_Task requirements_
Look through the records below and say how many lines include "After". Give only that number.

_Input data_
=-=-=
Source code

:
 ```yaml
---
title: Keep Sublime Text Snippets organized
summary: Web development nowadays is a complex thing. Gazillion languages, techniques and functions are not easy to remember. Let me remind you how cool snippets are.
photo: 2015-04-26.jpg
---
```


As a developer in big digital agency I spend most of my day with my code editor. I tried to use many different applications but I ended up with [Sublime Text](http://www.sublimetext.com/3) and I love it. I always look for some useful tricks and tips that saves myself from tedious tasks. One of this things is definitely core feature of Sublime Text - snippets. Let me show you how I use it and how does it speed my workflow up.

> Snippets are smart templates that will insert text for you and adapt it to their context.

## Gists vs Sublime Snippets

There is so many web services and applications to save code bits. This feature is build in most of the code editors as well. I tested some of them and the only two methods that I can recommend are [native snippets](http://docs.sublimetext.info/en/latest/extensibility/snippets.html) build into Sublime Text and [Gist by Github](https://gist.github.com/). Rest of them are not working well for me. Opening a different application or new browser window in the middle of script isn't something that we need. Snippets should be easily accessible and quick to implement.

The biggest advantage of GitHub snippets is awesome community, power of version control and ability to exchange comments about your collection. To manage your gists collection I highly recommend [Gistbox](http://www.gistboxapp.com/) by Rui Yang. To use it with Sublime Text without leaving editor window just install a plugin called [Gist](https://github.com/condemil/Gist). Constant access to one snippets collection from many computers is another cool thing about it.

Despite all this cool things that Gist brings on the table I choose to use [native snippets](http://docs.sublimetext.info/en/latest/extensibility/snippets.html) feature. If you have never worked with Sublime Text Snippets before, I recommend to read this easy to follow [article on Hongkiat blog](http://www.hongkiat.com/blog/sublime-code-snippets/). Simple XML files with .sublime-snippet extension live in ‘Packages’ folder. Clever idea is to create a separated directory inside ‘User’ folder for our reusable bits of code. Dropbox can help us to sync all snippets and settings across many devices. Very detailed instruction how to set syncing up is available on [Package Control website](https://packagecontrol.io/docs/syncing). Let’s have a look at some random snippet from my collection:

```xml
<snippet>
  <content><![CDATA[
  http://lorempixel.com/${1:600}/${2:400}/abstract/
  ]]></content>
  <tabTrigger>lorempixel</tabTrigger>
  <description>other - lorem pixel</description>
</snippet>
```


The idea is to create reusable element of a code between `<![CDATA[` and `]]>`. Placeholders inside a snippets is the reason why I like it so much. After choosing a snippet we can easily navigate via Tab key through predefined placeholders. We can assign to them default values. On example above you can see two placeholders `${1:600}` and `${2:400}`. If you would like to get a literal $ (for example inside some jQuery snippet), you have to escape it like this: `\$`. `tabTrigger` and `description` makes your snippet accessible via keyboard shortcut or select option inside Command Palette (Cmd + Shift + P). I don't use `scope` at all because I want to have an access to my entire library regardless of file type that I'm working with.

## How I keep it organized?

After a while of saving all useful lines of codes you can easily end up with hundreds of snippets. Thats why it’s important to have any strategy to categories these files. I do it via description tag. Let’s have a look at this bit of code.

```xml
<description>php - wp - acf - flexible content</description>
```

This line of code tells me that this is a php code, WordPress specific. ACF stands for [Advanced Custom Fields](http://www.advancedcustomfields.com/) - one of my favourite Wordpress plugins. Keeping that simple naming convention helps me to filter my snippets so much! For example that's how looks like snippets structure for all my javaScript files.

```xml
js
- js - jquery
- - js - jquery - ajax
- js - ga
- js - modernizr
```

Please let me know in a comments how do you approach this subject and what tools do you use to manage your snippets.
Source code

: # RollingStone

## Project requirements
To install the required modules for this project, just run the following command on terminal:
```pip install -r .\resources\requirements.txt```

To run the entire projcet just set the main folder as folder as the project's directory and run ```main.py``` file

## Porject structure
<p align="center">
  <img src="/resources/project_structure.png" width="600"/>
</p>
=-=-=
_Output for this exercise_
2